On the other hand, Contemporist faith systems (like Wicca or Revival Druidry) are those that are inspired by ancient belief, myth, and practice, but that have (relatively) contemporary origins.  Their practices and beliefs seem more likely to be syncretic, and Contemporists seem generally open to innovation in both theology and practice.

Reconstructionists often accuse Contemporists of having a “made-up religion.”  As a teenager, my Neopagan interests were strictly reconstructionist, and I looked with serious disdain on belief systems like Wicca.  The irony of course was that I was raised Mormon, which by any measure other than that of the hardcore true believer is a contemporary “made up” religion as well.  Nevertheless, I was raised to believe that Mormonism was an ancient faith that had een restored, and my preconceived notions about absolute truth precluded me from accepting religious innovation as valid in any way.

Now, I see things differently.  In fact, these days I have no interest in reconstructionism whatsoever.  I understand that it floats some peoples’ boats, but not mine.  Here’s why:

1) I don’t believe that full reconstruction is really possible, and that some things are simply lost to the mists of time.  Thus, a reconstructionist, no matter how zealous, will always be complementing his “authentic” practices with contemporary innovations or borrowed material.  So for practical purposes, only his attitude makes him different from the Contemporist.

2) That attitude means the reconstructionist must be willing to abandon what may be useful and meaningful spiritual practices and belifs when they are later discovered to not be in conformity with ancient religion.  To me this seems a pointless waste: if something works, don’t stop doing it.  A spiritual practice’s validity has nothing to do with age, but with whether or not it works.  Every religion was “made up” at one point or another, and the fact that it was made up a long time ago or its author is anonymous doesn’t make it osmehow more real or more valid.  Granted, if a spiritual practice has been in continuous use for a long period of time, you can infer a high degree of validity because it has stood the test of time.  However, an old practice/belief that is not longer held or is long abandoned may no longer be useful–that may be why it was abandoned in the first place.  Either it was no longer useful, or it was supplanted by something else more useful.
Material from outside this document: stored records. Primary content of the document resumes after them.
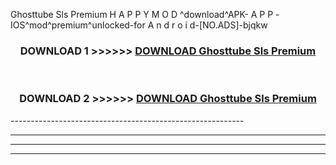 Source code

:  Ghosttube Sls Premium  H A P P Y M O D ^download^APK- A P P -IOS^mod^premium^unlocked-for A n d r o i d-[NO.ADS]-bjqkw



<div align="center">

<h3>DOWNLOAD 1 >>>>>> <a href="https://en-mod.web.app/?en= Ghosttube Sls Premium ">DOWNLOAD Ghosttube Sls Premium  </a></h3><br>

<h3>DOWNLOAD 2 >>>>>> <a href="https://en-mod.web.app/?en= Ghosttube Sls Premium ">DOWNLOAD Ghosttube Sls Premium  </a></h3>

</div>
----------------------------------------------------------

----------------------------------------------------------

----------------------------------------------------------

----------------------------------------------------------



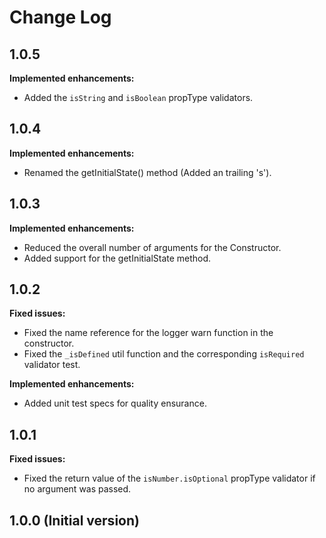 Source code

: # Change Log

## 1.0.5
**Implemented enhancements:**
- Added the `isString` and `isBoolean` propType validators.

## 1.0.4
**Implemented enhancements:**
- Renamed the getInitialState() method (Added an trailing 's').

## 1.0.3
**Implemented enhancements:**
- Reduced the overall number of arguments for the Constructor.
- Added support for the getInitialState method.

## 1.0.2
**Fixed issues:**
- Fixed the name reference for the logger warn function in the constructor.
- Fixed the `_isDefined` util function and the corresponding `isRequired` validator test.

**Implemented enhancements:**
- Added unit test specs for quality ensurance.

## 1.0.1
**Fixed issues:**
- Fixed the return value of the `isNumber.isOptional` propType validator if no argument was passed.

## 1.0.0 (Initial version)
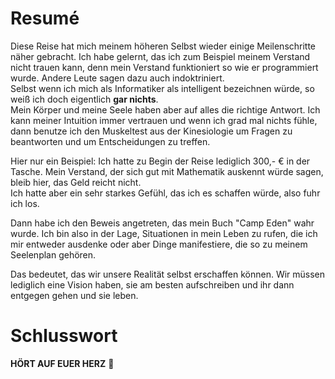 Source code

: # Resumé
Diese Reise hat mich meinem höheren Selbst wieder einige Meilenschritte näher gebracht. Ich habe gelernt, das ich zum Beispiel meinem Verstand nicht trauen kann, denn mein Verstand funktioniert so wie er programmiert wurde. Andere Leute sagen dazu auch indoktriniert.  
Selbst wenn ich mich als Informatiker als intelligent bezeichnen würde, so weiß ich doch eigentlich **gar nichts**.  
Mein Körper und meine Seele haben aber auf alles die richtige Antwort. Ich kann meiner Intuition immer vertrauen und wenn ich grad mal nichts fühle, dann benutze ich den Muskeltest aus der Kinesiologie um Fragen zu beantworten und um Entscheidungen zu treffen.  

Hier nur ein Beispiel:
Ich hatte zu Begin der Reise lediglich 300,- € in der Tasche. Mein Verstand, der sich gut mit Mathematik auskennt würde sagen, bleib hier, das Geld reicht nicht.  
Ich hatte aber ein sehr starkes Gefühl, das ich es schaffen würde, also fuhr ich los.  

Dann habe ich den Beweis angetreten, das mein Buch "Camp Eden" wahr wurde. Ich bin also in der Lage, Situationen in mein Leben zu rufen, die ich mir entweder ausdenke oder aber Dinge manifestiere, die so zu meinem Seelenplan gehören.  

Das bedeutet, das wir unsere Realität selbst erschaffen können. Wir müssen lediglich eine Vision haben, sie am besten aufschreiben und ihr dann entgegen gehen und sie leben.  

# Schlusswort
**HÖRT AUF EUER HERZ** 💚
3) I’m not an ancient person.  I don’t live in the Bronze Age.  My life isn’t the same, my concerns may not be the same, and the world I live in may be very different from that of ancient people.  What they practiced and believed may have been relevant to them, but that doesn’t mean it is relevant to all people in all situations, and that means it may very well not be relevant to me.  Although I have no problem with drawing on ancient sources for beliefs and practices, I see no reason at all to assume that the ancient practices will always be better for me than a more contemporary alternative, especially when the study of history means that that ancient practice would itself be provisional, subject to change, revision, and even dismissal as our historical picture is fine-tuned.

4) I personally see no real need to believe in a Reconstructionist religion if I don’t believe that said religion was absolutely, objectively true.  And I don’t believe that any existing religion is absolutely, objectively true, or that it’s even possible for human beings to ever be compeltely sure of what absolute, objective truth is.  I will grant that it probably exists, but it seems to me that the nature of epistemology means that asically everything must be subject to doubt.

5) I feel no personal pull to practice or believe in a Reconstructionist religion.  I haven’t had a mystical experience with ancient deities where they commanded me to take back up the old ways (and as I don’t really believe in literal personal gods anyway, I don’t really think that such a demand on the part of the gods is likely).  I am not a historian who specializes in one particular ancient people to such a degree that it fills my life.  Honestly, if I practiced a reconstructionist religion, I think I’d always feel like I was LARPing.